> [PROBLEM REQUIREMENTS]: Which lines of the material contain the word "above"? Show each one.

========================

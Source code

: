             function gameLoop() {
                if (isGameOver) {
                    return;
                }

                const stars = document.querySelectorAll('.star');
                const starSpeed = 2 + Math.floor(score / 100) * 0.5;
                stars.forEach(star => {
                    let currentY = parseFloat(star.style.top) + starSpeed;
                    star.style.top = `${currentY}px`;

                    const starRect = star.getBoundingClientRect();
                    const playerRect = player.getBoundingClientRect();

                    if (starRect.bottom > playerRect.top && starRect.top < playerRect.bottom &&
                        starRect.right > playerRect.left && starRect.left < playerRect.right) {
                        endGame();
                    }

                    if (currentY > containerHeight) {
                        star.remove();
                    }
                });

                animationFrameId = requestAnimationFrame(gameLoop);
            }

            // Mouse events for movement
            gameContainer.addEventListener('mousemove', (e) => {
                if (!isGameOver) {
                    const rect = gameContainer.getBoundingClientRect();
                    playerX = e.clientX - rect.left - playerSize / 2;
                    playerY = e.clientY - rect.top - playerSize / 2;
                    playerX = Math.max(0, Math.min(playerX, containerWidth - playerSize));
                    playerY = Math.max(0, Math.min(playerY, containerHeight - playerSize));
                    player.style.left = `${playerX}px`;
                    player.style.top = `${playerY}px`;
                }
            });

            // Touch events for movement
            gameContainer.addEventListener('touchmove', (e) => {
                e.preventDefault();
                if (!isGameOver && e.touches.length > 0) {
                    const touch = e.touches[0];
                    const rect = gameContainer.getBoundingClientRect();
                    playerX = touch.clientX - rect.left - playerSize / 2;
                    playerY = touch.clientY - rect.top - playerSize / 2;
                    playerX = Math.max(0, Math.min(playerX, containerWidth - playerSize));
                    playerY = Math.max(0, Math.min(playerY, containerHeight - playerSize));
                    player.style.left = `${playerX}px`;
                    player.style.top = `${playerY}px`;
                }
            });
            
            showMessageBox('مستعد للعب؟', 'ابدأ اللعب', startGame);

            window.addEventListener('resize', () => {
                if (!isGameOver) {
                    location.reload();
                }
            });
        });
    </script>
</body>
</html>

========================

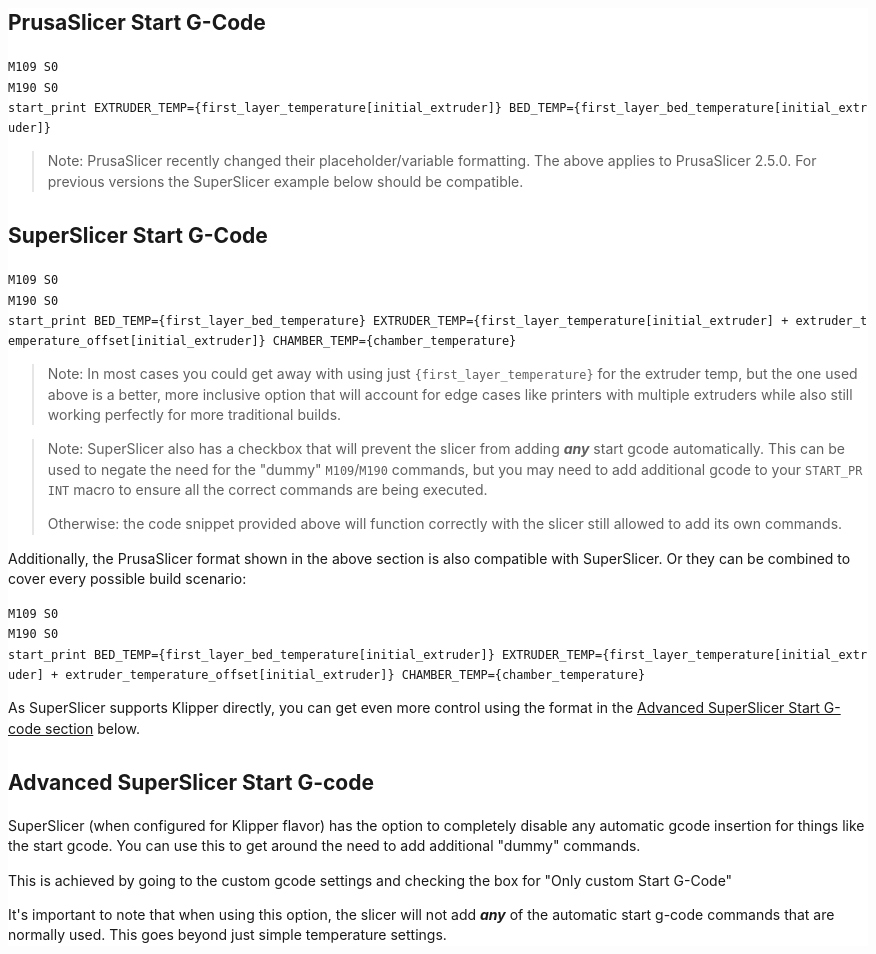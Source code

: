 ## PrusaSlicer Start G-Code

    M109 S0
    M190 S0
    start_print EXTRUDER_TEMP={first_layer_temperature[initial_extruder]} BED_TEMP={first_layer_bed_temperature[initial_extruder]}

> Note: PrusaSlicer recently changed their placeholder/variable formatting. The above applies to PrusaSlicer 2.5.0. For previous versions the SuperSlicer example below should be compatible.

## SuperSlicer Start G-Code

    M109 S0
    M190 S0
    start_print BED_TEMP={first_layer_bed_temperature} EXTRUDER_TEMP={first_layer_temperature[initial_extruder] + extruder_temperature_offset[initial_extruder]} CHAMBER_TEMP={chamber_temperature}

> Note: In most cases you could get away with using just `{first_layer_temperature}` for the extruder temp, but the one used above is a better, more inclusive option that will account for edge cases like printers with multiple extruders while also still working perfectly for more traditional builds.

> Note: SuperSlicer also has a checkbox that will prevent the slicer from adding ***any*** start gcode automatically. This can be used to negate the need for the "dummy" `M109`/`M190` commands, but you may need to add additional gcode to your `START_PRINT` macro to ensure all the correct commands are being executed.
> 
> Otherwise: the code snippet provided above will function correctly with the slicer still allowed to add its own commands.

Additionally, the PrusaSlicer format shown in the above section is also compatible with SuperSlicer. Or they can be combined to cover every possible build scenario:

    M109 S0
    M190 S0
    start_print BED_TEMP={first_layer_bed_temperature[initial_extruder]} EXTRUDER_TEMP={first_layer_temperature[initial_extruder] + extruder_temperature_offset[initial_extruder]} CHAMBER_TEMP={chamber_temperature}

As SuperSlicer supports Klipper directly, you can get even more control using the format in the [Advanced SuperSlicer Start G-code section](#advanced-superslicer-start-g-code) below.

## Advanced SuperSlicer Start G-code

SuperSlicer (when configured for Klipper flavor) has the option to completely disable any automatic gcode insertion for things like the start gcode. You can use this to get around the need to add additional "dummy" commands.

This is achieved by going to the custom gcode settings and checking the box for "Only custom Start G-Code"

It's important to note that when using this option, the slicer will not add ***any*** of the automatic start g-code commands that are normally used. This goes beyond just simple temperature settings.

========================

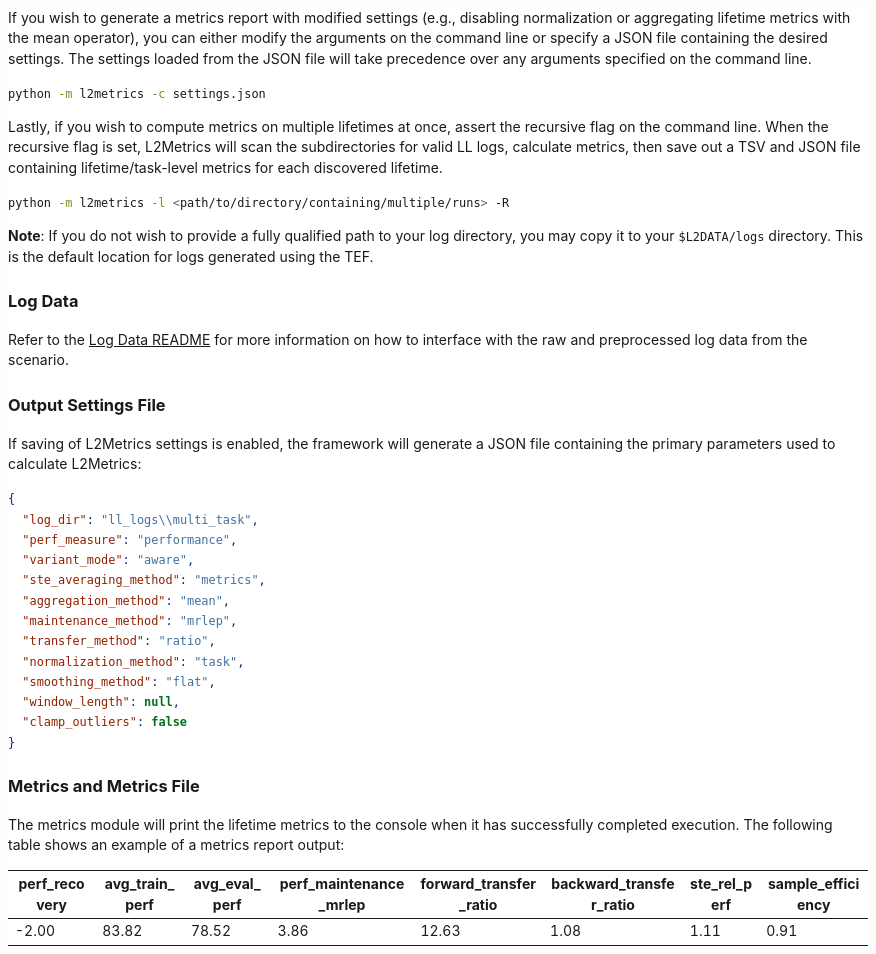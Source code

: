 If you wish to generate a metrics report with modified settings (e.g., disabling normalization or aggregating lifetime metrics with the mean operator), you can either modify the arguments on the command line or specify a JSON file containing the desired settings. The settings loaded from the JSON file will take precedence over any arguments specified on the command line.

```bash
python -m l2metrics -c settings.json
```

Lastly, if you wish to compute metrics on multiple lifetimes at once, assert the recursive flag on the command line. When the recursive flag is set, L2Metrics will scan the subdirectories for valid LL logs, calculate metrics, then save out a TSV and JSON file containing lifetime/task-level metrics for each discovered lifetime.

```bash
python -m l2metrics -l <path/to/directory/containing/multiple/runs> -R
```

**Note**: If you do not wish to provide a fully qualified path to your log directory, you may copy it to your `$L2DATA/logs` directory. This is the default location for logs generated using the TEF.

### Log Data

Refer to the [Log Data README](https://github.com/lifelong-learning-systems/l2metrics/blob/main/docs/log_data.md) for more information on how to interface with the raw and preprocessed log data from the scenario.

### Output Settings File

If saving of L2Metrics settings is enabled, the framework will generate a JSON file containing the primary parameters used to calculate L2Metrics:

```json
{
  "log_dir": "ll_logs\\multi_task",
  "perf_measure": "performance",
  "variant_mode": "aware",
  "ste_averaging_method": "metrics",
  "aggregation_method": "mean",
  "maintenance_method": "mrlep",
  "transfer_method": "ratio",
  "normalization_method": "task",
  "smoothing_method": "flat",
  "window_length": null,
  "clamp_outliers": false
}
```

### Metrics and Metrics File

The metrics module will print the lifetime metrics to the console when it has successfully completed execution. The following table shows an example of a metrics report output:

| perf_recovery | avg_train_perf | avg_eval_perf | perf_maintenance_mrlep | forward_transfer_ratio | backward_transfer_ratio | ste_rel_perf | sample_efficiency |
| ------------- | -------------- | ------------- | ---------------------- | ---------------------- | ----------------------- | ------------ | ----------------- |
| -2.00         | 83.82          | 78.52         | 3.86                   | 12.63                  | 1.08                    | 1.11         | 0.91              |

========================

> [SOLUTION]:
> Note: PrusaSlicer recently changed their placeholder/variable formatting. The above applies to PrusaSlicer 2.5.0. For previous versions the SuperSlicer example below should be compatible.
> Note: In most cases you could get away with using just `{first_layer_temperature}` for the extruder temp, but the one used above is a better, more inclusive option that will account for edge cases like printers with multiple extruders while also still working perfectly for more traditional builds.
> Otherwise: the code snippet provided above will function correctly with the slicer still allowed to add its own commands.
Additionally, the PrusaSlicer format shown in the above section is also compatible with SuperSlicer. Or they can be combined to cover every possible build scenario:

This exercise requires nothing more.